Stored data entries
————

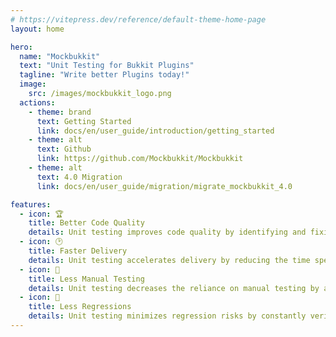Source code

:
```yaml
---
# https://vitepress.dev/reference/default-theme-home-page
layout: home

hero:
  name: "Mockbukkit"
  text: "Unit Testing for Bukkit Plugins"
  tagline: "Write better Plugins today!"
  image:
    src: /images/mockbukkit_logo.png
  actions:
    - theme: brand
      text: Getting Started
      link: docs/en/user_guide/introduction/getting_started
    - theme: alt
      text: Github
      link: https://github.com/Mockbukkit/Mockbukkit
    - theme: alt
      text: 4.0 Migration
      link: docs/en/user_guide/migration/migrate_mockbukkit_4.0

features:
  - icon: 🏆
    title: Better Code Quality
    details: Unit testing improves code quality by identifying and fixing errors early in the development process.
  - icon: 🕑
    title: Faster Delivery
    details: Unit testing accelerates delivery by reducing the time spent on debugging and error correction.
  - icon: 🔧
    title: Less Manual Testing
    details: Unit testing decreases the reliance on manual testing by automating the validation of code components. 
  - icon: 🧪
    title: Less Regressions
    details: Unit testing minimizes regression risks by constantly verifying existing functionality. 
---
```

————

_What is required_. Once every line above has been checked for the string "Plugins", give the number of matching lines and nothing more.

_Answer section_. 2